米国農務省による世界および米国のトウモロコシ需給予測(2024年2月)
ブラジルの生産量は下方修正も、世界の生産量は過去最大の見込み
米国農務省世界農業観測ボード(USDA/WAOB)および米国農務省海外農業局(USDA/FAS)は、2024年2月8日、2023/24年度の世界のトウモロコシ需給予測値を更新した(表1)。
これによると、世界の生産量は12億3257万トン(前年度比6.6%増)と前月から316万トン下方修正された。今年度は米国や中国の増産により過去最大の生産量が見込まれている。このうち、最大の生産国である米国、これに次ぐ中国はいずれも前月から据え置かれた。一方でブラジルは、エルニーニョ現象の影響による乾燥懸念により前月から300万トン下方修正され、2カ月続けての減少となった。
輸入量は、世界全体で1億8982万トン(同10.0%増)と前月から94万トン下方修正された。このうち、EUは前月から50万トン下方修正された。
消費量は、世界全体で12億1076万トン(同3.8%増)と前月から31万トン下方修正された。
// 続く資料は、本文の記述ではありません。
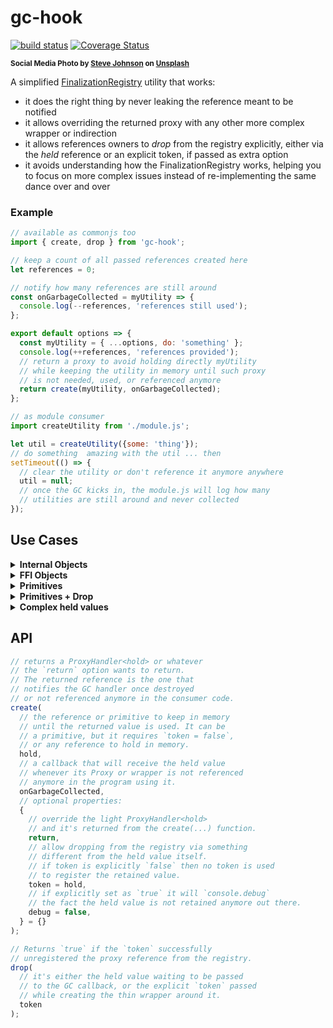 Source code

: # gc-hook

[![build status](https://github.com/WebReflection/gc-hook/actions/workflows/node.js.yml/badge.svg)](https://github.com/WebReflection/gc-hook/actions) [![Coverage Status](https://coveralls.io/repos/github/WebReflection/gc-hook/badge.svg?branch=main)](https://coveralls.io/github/WebReflection/gc-hook?branch=main)

<sup>**Social Media Photo by [Steve Johnson](https://unsplash.com/@steve_j) on [Unsplash](https://unsplash.com/)**</sup>

A simplified [FinalizationRegistry](https://developer.mozilla.org/en-US/docs/Web/JavaScript/Reference/Global_Objects/FinalizationRegistry) utility that works:

  * it does the right thing by never leaking the reference meant to be notified
  * it allows overriding the returned proxy with any other more complex wrapper or indirection
  * it allows references owners to *drop* from the registry explicitly, either via the *held* reference or an explicit token, if passed as extra option
  * it avoids understanding how the FinalizationRegistry works, helping you to focus on more complex issues instead of re-implementing the same dance over and over

### Example

```js
// available as commonjs too
import { create, drop } from 'gc-hook';

// keep a count of all passed references created here
let references = 0;

// notify how many references are still around
const onGarbageCollected = myUtility => {
  console.log(--references, 'references still used');
};

export default options => {
  const myUtility = { ...options, do: 'something' };
  console.log(++references, 'references provided');
  // return a proxy to avoid holding directly myUtility
  // while keeping the utility in memory until such proxy
  // is not needed, used, or referenced anymore
  return create(myUtility, onGarbageCollected);
};

// as module consumer
import createUtility from './module.js';

let util = createUtility({some: 'thing'});
// do something  amazing with the util ... then
setTimeout(() => {
  // clear the utility or don't reference it anymore anywhere
  util = null;
  // once the GC kicks in, the module.js will log how many
  // utilities are still around and never collected
});
```

## Use Cases

<details>
  <summary><strong>Internal Objects</strong></summary>
  <div markdown=1>

In case you'd like to be notified when an object not meant to leak has been collected,
you can use the `create` function in its most simple way:

```js
import { create } from 'gc-hook';

const privateObject = {};
const onGC = privateObject => {
  console.log(privateObject, 'not used anymore');
};

export create(privateObject, onGC);
```

  </div>
</details>

<details>
  <summary><strong>FFI Objects</strong></summary>
  <div markdown=1>

If you are handling *FFI* related references, you can hold on internal values and yet return whatever artifact you like in the wild.

```js
import { create } from 'gc-hook';

export const createWrap = reference => {

  const onGC = reference => {
    ffi.gc.decreaseRefCounting(reference);
  };

  const wrap = function (...args) {
    return ffi.apply(reference, args);
  };

  wrap.destroy = onGC;

  // will return the wrap as it is without holding
  // the reference in the wild
  return create(reference, onGC, { return: wrap });
};
```

This use case was designed after *pyodide* Proxy and GC dance around passed references to the *JS* world.

  </div>
</details>

<details>
  <summary><strong>Primitives</strong></summary>
  <div markdown=1>

In case you need to relate a specific object to a unique id (*coindindent* use case) and you don't need to ever unregister the held reference / id internally:

```js
import { create } from 'gc-hook';

const onGC = id => {
  console.log(id, 'not needed anymore');
};

// id can be any primitive in here
export const relate = (id, ref) => {
  return create(id, onGC, { token: false, return: ref });
};
```

  </div>
</details>

<details>
  <summary><strong>Primitives + Drop</strong></summary>
  <div markdown=1>

In case you need to relate a specific object to a unique id but you still would like to drop the reference from the *FinalizationRegistry* later on:

```js
import { create } from 'gc-hook';

const onGC = ({ id, time }) => {
  console.log(id, 'created at', time, 'not needed anymore');
};

// id can be any primitive in here
export const relate = (id, wrap) => {
  const token = { id, time: Date.now() };
  return create(id, onGC, { token, return: wrap });
};
```

  </div>
</details>

<details>
  <summary><strong>Complex held values</strong></summary>
  <div markdown=1>

One does not need to pass to the *GC* callback just a specific kind of value so that it's possible to combine various operations at once:

```js
import { create, drop } from 'gc-hook';

export const createComplexHeld = ref => {
  const onGC = ({ ref, destroy, time }) => {
    destroy();
    console.log(ref, 'created at', time, 'not needed');
  };

  const wrap = function (...args) {
    return ffi.apply(ref, args);
  };

  wrap.destroy = () => {
    drop(held);
    ffi.gc.decreaseRefCounting(ref);
  };

  const held = {
    ref,
    destroy: wrap.destroy,
    time: Date.now(),
  };

  return create(held, onGC, { return: wrap });
}:
```

The only and most important thing is to never return something part of the `held` logic otherwise that returned value cannot possibly ever be Garbage Collected.

  </div>
</details>

## API

```js
// returns a ProxyHandler<hold> or whatever
// the `return` option wants to return.
// The returned reference is the one that
// notifies the GC handler once destroyed
// or not referenced anymore in the consumer code.
create(
  // the reference or primitive to keep in memory
  // until the returned value is used. It can be
  // a primitive, but it requires `token = false`,
  // or any reference to hold in memory.
  hold,
  // a callback that will receive the held value
  // whenever its Proxy or wrapper is not referenced
  // anymore in the program using it.
  onGarbageCollected,
  // optional properties:
  {
    // override the light ProxyHandler<hold>
    // and it's returned from the create(...) function.
    return,
    // allow dropping from the registry via something
    // different from the held value itself.
    // if token is explicitly `false` then no token is used
    // to register the retained value.
    token = hold,
    // if explicitly set as `true` it will `console.debug`
    // the fact the held value is not retained anymore out there.
    debug = false,
  } = {}
);

// Returns `true` if the `token` successfully
// unregistered the proxy reference from the registry.
drop(
  // it's either the held value waiting to be passed
  // to the GC callback, or the explicit `token` passed
  // while creating the thin wrapper around it.
  token
);
```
このうち、EUは前月から30万トン下方修正された。
輸出量は、世界全体で2億82万トン(同11.0%増)と前月から7万トン下方修正された。このうち、ブラジルは生産量の減少見込みを受けて前月から200万トン下方修正されたが、ウクライナが前月から200万トン上方修正されたことで、ブラジルの減少分を補う形となった。
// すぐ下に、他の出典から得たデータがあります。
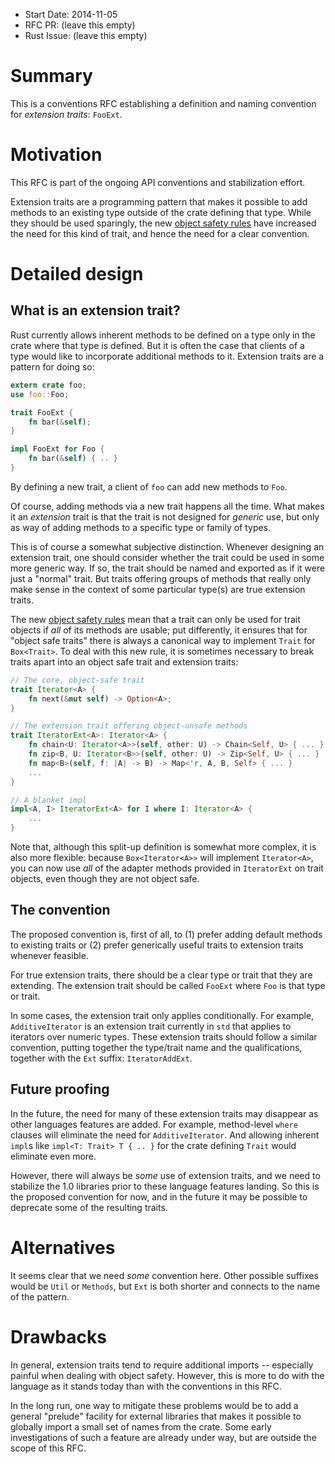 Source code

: - Start Date: 2014-11-05
- RFC PR: (leave this empty)
- Rust Issue: (leave this empty)

# Summary

This is a conventions RFC establishing a definition and naming
convention for *extension traits*: `FooExt`.

# Motivation

This RFC is part of the ongoing API conventions and stabilization
effort.

Extension traits are a programming pattern that makes it
possible to add methods to an existing type outside of the crate
defining that type. While they should be used sparingly, the new
[object safety rules](https://github.com/rust-lang/rfcs/pull/255) have
increased the need for this kind of trait, and hence the need for a
clear convention.

# Detailed design

## What is an extension trait?

Rust currently allows inherent methods to be defined on a type only in
the crate where that type is defined. But it is often the case that
clients of a type would like to incorporate additional methods to
it. Extension traits are a pattern for doing so:

```rust
extern crate foo;
use foo::Foo;

trait FooExt {
    fn bar(&self);
}

impl FooExt for Foo {
    fn bar(&self) { .. }
}
```

By defining a new trait, a client of `foo` can add new methods to `Foo`.

Of course, adding methods via a new trait happens all the time. What
makes it an *extension* trait is that the trait is not designed for
*generic* use, but only as way of adding methods to a specific type or
family of types.

This is of course a somewhat subjective distinction. Whenever
designing an extension trait, one should consider whether the trait
could be used in some more generic way. If so, the trait should be
named and exported as if it were just a "normal" trait. But traits
offering groups of methods that really only make sense in the context
of some particular type(s) are true extension traits.

The new
[object safety rules](https://github.com/rust-lang/rfcs/pull/255) mean
that a trait can only be used for trait objects if *all* of its
methods are usable; put differently, it ensures that for "object safe
traits" there is always a canonical way to implement `Trait` for
`Box<Trait>`. To deal with this new rule, it is sometimes necessary to
break traits apart into an object safe trait and extension traits:

```rust
// The core, object-safe trait
trait Iterator<A> {
    fn next(&mut self) -> Option<A>;
}

// The extension trait offering object-unsafe methods
trait IteratorExt<A>: Iterator<A> {
    fn chain<U: Iterator<A>>(self, other: U) -> Chain<Self, U> { ... }
    fn zip<B, U: Iterator<B>>(self, other: U) -> Zip<Self, U> { ... }
    fn map<B>(self, f: |A| -> B) -> Map<'r, A, B, Self> { ... }
    ...
}

// A blanket impl
impl<A, I> IteratorExt<A> for I where I: Iterator<A> {
    ...
}
```

Note that, although this split-up definition is somewhat more complex,
it is also more flexible: because `Box<Iterator<A>>` will implement
`Iterator<A>`, you can now use *all* of the adapter methods provided
in `IteratorExt` on trait objects, even though they are not object
safe.

## The convention

The proposed convention is, first of all, to (1) prefer adding default
methods to existing traits or (2) prefer generically useful traits to
extension traits whenever feasible.

For true extension traits, there should be a clear type or trait that
they are extending. The extension trait should be called `FooExt`
where `Foo` is that type or trait.

In some cases, the extension trait only applies conditionally. For
example, `AdditiveIterator` is an extension trait currently in `std`
that applies to iterators over numeric types. These extension traits
should follow a similar convention, putting together the type/trait
name and the qualifications, together with the `Ext` suffix:
`IteratorAddExt`.

## Future proofing

In the future, the need for many of these extension traits may
disappear as other languages features are added. For example,
method-level `where` clauses will eliminate the need for
`AdditiveIterator`. And allowing inherent `impl`s like `impl<T: Trait>
T { .. }` for the crate defining `Trait` would eliminate even more.

However, there will always be *some* use of extension traits, and we
need to stabilize the 1.0 libraries prior to these language features
landing. So this is the proposed convention for now, and in the future
it may be possible to deprecate some of the resulting traits.

# Alternatives

It seems clear that we need *some* convention here. Other possible
suffixes would be `Util` or `Methods`, but `Ext` is both shorter and
connects to the name of the pattern.

# Drawbacks

In general, extension traits tend to require additional imports --
especially painful when dealing with object safety. However, this is
more to do with the language as it stands today than with the
conventions in this RFC.

In the long run, one way to mitigate these problems would be to add a
general "prelude" facility for external libraries that makes it
possible to globally import a small set of names from the crate. Some
early investigations of such a feature are already under way, but are
outside the scope of this RFC.
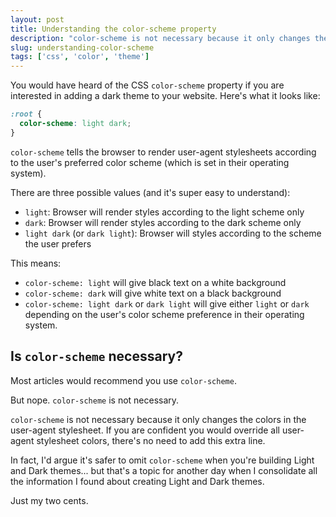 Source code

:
 ```yaml
---
layout: post
title: Understanding the color-scheme property
description: "color-scheme is not necessary because it only changes the colors in the user-agent stylesheet. If you are confident you would override all user-agent stylesheet colors, there's no need to add this extra line."
slug: understanding-color-scheme
tags: ['css', 'color', 'theme']
---
```


You would have heard of the CSS `color-scheme` property if you are interested in adding a dark theme to your website. Here's what it looks like:

```css
:root {
  color-scheme: light dark;
}
```

`color-scheme` tells the browser to render user-agent stylesheets according to the user's preferred color scheme (which is set in their operating system).

There are three possible values (and it's super easy to understand):

- `light`: Browser will render styles according to the light scheme only
- `dark`: Browser will render styles according to the dark scheme only
- `light dark` (or `dark light`): Browser will styles according to the scheme the user prefers

This means:

- `color-scheme: light` will give black text on a white background
- `color-scheme: dark` will give white text on a black background
- `color-scheme: light dark` or `dark light` will give either `light` or `dark` depending on the user's color scheme preference in their operating system.

## Is `color-scheme` necessary?

Most articles would recommend you use `color-scheme`.

But nope. `color-scheme` is not necessary.

`color-scheme` is not necessary because it only changes the colors in the user-agent stylesheet. If you are confident you would override all user-agent stylesheet colors, there's no need to add this extra line.

In fact, I'd argue it's safer to omit `color-scheme` when you're building Light and Dark themes... but that's a topic for another day when I consolidate all the information I found about creating Light and Dark themes.

Just my two cents.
この結果、期末在庫は3億2206万トン(同7.3%増)と前月から316万トン下方修正されたが、前年度からかなりの程度増加が見込まれている。
現地情報によると、今回修正されたブラジルの生産量に関し、ブラジル国家食糧供給公社(CONAB)が公表した直近の生産量予測(1億1370万トン)を1030万トン上回っていることで、今後、より大きな下方修正の可能性が予想されている。
米国の生産量、輸出量は大幅増も、生産者平均価格は下落の見込み
USDA/WAOBは同日、2023/24年度(9月〜翌8月)の米国のトウモロコシ需給見通しを更新した(表2)。
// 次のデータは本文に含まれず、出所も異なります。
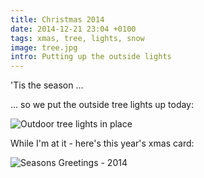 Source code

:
```yaml
---
title: Christmas 2014
date: 2014-12-21 23:04 +0100
tags: xmas, tree, lights, snow
image: tree.jpg
intro: Putting up the outside lights
---
```


'Tis the season ...

... so we put the outside tree lights up today:

![Outdoor tree lights in place](/images/posts/2014/12/tree.jpg)

While I'm at it - here's this year's xmas card:

![Seasons Greetings - 2014](/images/posts/2014/12/card.png)
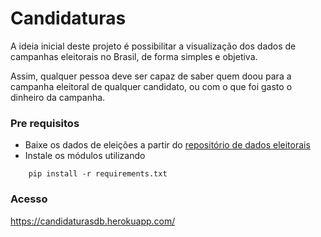 # Candidaturas

A ideia inicial deste projeto é possibilitar a visualização dos dados de campanhas eleitorais no Brasil, de forma simples e objetiva. 

Assim, qualquer pessoa deve ser capaz de saber quem doou para a campanha eleitoral de qualquer candidato, ou com o que foi gasto o dinheiro da campanha.


### Pre requisitos

* Baixe os dados de eleições a partir do [repositório de dados eleitorais](http://www.tse.jus.br/eleicoes/estatisticas/repositorio-de-dados-eleitorais)
* Instale os módulos utilizando 
```
    pip install -r requirements.txt
```

### Acesso
https://candidaturasdb.herokuapp.com/ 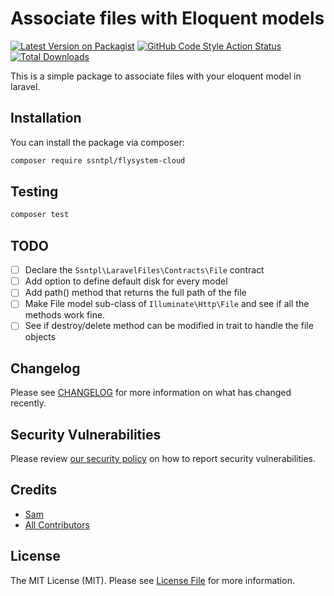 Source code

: 
# Associate files with Eloquent models

[![Latest Version on Packagist](https://img.shields.io/packagist/v/ssntpl/laravel-files.svg?style=flat-square)](https://packagist.org/packages/ssntpl/laravel-files)
[![GitHub Code Style Action Status](https://img.shields.io/github/workflow/status/ssntpl/laravel-files/Check%20&%20fix%20styling?label=code%20style)](https://github.com/ssntpl/laravel-files/actions?query=workflow%3A"Check+%26+fix+styling"+branch%3Amain)
[![Total Downloads](https://img.shields.io/packagist/dt/ssntpl/laravel-files.svg?style=flat-square)](https://packagist.org/packages/ssntpl/laravel-files)

This is a simple package to associate files with your eloquent model in laravel. 

## Installation

You can install the package via composer:

```bash
composer require ssntpl/flysystem-cloud
```

## Testing

```bash
composer test
```

## TODO
- [ ] Declare the `Ssntpl\LaravelFiles\Contracts\File` contract
- [ ] Add option to define default disk for every model
- [ ] Add path() method that returns the full path of the file
- [ ] Make File model sub-class of `Illuminate\Http\File` and see if all the methods work fine.
- [ ] See if destroy/delete method can be modified in trait to handle the file objects

## Changelog

Please see [CHANGELOG](CHANGELOG.md) for more information on what has changed recently.


## Security Vulnerabilities

Please review [our security policy](../../security/policy) on how to report security vulnerabilities.

## Credits

- [Sam](https://github.com/ssntpl)
- [All Contributors](../../contributors)

## License

The MIT License (MIT). Please see [License File](LICENSE.md) for more information.

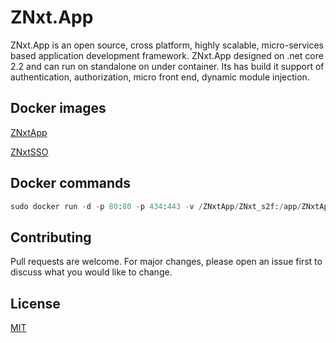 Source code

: # ZNxt.App

ZNxt.App is an open source, cross platform, highly scalable, micro-services based application development framework.
ZNxt.App designed on .net core 2.2 and can run on standalone on under container. 
Its has build it support of authentication, authorization, micro front end, dynamic module injection. 


## Docker images 


[ZNxtApp](https://cloud.docker.com/u/choudhurykhanin/repository/docker/choudhurykhanin/znxtapp)

[ZNxtSSO](https://cloud.docker.com/u/choudhurykhanin/repository/docker/choudhurykhanin/znxtsso)



## Docker commands

```python
sudo docker run -d -p 80:80 -p 434:443 -v /ZNxtApp/ZNxt_s2f:/app/ZNxtApp/ZNxt_s2f -e ASPNETCORE_URLS="https://+443;http://+80" -e ASPNETCORE_HTTPS_PORT=443 -e ASPNETCORE_Kestrel__Certificates__Default__Password="passs" -e ASPNETCORE_Kestrel__Certificates__Default__Path=/https/cert.pfx -v /home/ubuntu/.aspnet/https:/https/ -e ConnectionString=mongodb://172.31.2.1:27071 -e DataBaseName=ZNxt  --restart=always --name s2fapp-run  znxtapp:latest
```

## Contributing
Pull requests are welcome. For major changes, please open an issue first to discuss what you would like to change.

## License
[MIT](https://choosealicense.com/licenses/mit/) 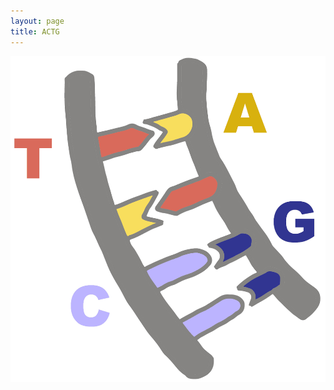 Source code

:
 ```yaml
---
layout: page
title: ACTG
---
```


<img src="example.png"
     alt="DNA with bases"
     style="float: left; margin-right: 10px;" />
生産量は、153億4200万ブッシェル(3億8970万トン(注1)、前年度比12.4%増)と前月から据え置かれた。乾燥気候から当初は一部地域で単収の落ち込みが懸念されたものの、天候の好転による単収の増加などから過去最大の生産量が見込まれている。
消費量は、エタノールや飼料向け需要は伸びるものの、異性化糖向けの減少が見込まれることで124億5500万ブッシェル(3億1637万トン、同3.4%増)と前月から下方修正された。
輸出量は、21億ブッシェル(5334万トン、同26.4%増)と前月から据え置かれ、引き続き大幅な増加が見込まれている。
期末在庫は、生産量の増加と消費量の減少を受けて21億7200万ブッシェル(5517万トン、同59.7%増)と前月から上方修正され、引き続き大幅な増加が見込まれている。
また、期末在庫率(総消費量に対する期末在庫量)は、14.9%(同5.0ポイント増)と前月から0.1ポイント上昇し、前年度を上回る水準が見込まれている。
生産者平均販売価格は、1ブッシェル当たり4.80米ドル(713円。1キログラム当たり28.1円:1米ドル=148.55円(注2)、同26.6%安)と大幅な下落が見込まれている。